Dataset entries
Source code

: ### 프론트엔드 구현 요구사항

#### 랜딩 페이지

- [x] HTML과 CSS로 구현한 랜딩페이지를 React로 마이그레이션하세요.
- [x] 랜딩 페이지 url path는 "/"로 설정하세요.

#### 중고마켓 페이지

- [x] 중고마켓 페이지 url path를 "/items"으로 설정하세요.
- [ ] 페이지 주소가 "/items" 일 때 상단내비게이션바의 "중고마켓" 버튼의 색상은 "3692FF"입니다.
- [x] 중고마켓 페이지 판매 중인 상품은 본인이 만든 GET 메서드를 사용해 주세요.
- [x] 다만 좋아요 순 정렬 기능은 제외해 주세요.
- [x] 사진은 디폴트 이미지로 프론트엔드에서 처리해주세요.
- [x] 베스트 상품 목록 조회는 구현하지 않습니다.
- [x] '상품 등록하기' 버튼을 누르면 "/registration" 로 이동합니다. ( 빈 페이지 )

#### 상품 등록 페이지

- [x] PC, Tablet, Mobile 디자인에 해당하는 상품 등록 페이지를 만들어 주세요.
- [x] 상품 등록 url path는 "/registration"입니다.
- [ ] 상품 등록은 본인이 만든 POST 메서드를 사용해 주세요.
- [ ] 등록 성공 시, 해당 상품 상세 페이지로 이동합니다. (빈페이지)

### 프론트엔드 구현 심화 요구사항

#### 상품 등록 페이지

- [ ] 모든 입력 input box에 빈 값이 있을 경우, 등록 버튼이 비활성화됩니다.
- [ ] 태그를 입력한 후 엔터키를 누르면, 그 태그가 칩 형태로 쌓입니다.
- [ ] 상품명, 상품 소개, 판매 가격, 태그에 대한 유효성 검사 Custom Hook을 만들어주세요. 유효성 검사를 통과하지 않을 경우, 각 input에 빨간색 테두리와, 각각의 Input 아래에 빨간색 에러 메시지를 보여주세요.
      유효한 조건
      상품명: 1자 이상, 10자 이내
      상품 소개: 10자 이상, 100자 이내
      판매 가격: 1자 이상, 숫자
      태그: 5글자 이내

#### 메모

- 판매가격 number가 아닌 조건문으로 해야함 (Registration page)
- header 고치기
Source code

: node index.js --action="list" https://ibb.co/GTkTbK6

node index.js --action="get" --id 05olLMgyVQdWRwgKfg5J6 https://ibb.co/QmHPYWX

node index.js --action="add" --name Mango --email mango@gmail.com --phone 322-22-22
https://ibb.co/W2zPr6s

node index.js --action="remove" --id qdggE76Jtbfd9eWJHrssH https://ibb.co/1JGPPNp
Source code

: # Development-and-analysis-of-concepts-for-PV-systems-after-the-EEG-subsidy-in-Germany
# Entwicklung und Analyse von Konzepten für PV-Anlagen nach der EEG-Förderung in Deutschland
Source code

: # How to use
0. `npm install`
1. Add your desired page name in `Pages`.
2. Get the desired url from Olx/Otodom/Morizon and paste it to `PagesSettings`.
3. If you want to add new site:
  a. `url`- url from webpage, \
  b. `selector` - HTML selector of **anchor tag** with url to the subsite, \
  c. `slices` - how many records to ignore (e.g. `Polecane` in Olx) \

» WHAT YOU ARE ASKED TO DO:
Whatever lines appear above, reproduce every one of them exactly.

» SOLUTION TO THE PROBLEM:
Source code

: ### 프론트엔드 구현 요구사항

#### 랜딩 페이지

- [x] HTML과 CSS로 구현한 랜딩페이지를 React로 마이그레이션하세요.
- [x] 랜딩 페이지 url path는 "/"로 설정하세요.

#### 중고마켓 페이지

- [x] 중고마켓 페이지 url path를 "/items"으로 설정하세요.
- [ ] 페이지 주소가 "/items" 일 때 상단내비게이션바의 "중고마켓" 버튼의 색상은 "3692FF"입니다.
- [x] 중고마켓 페이지 판매 중인 상품은 본인이 만든 GET 메서드를 사용해 주세요.
- [x] 다만 좋아요 순 정렬 기능은 제외해 주세요.
- [x] 사진은 디폴트 이미지로 프론트엔드에서 처리해주세요.
- [x] 베스트 상품 목록 조회는 구현하지 않습니다.
- [x] '상품 등록하기' 버튼을 누르면 "/registration" 로 이동합니다. ( 빈 페이지 )

#### 상품 등록 페이지

- [x] PC, Tablet, Mobile 디자인에 해당하는 상품 등록 페이지를 만들어 주세요.
- [x] 상품 등록 url path는 "/registration"입니다.
- [ ] 상품 등록은 본인이 만든 POST 메서드를 사용해 주세요.
- [ ] 등록 성공 시, 해당 상품 상세 페이지로 이동합니다. (빈페이지)

### 프론트엔드 구현 심화 요구사항

#### 상품 등록 페이지

- [ ] 모든 입력 input box에 빈 값이 있을 경우, 등록 버튼이 비활성화됩니다.
- [ ] 태그를 입력한 후 엔터키를 누르면, 그 태그가 칩 형태로 쌓입니다.
- [ ] 상품명, 상품 소개, 판매 가격, 태그에 대한 유효성 검사 Custom Hook을 만들어주세요. 유효성 검사를 통과하지 않을 경우, 각 input에 빨간색 테두리와, 각각의 Input 아래에 빨간색 에러 메시지를 보여주세요.
      유효한 조건
      상품명: 1자 이상, 10자 이내
      상품 소개: 10자 이상, 100자 이내
      판매 가격: 1자 이상, 숫자
      태그: 5글자 이내

#### 메모

- 판매가격 number가 아닌 조건문으로 해야함 (Registration page)
- header 고치기
Source code

: node index.js --action="list" https://ibb.co/GTkTbK6

node index.js --action="get" --id 05olLMgyVQdWRwgKfg5J6 https://ibb.co/QmHPYWX

node index.js --action="add" --name Mango --email mango@gmail.com --phone 322-22-22
https://ibb.co/W2zPr6s

node index.js --action="remove" --id qdggE76Jtbfd9eWJHrssH https://ibb.co/1JGPPNp
Source code

: # Development-and-analysis-of-concepts-for-PV-systems-after-the-EEG-subsidy-in-Germany
# Entwicklung und Analyse von Konzepten für PV-Anlagen nach der EEG-Förderung in Deutschland
Source code

: # How to use
0. `npm install`
1. Add your desired page name in `Pages`.
2. Get the desired url from Olx/Otodom/Morizon and paste it to `PagesSettings`.
3. If you want to add new site:
  a. `url`- url from webpage, \
  b. `selector` - HTML selector of **anchor tag** with url to the subsite, \
  c. `slices` - how many records to ignore (e.g. `Polecane` in Olx) \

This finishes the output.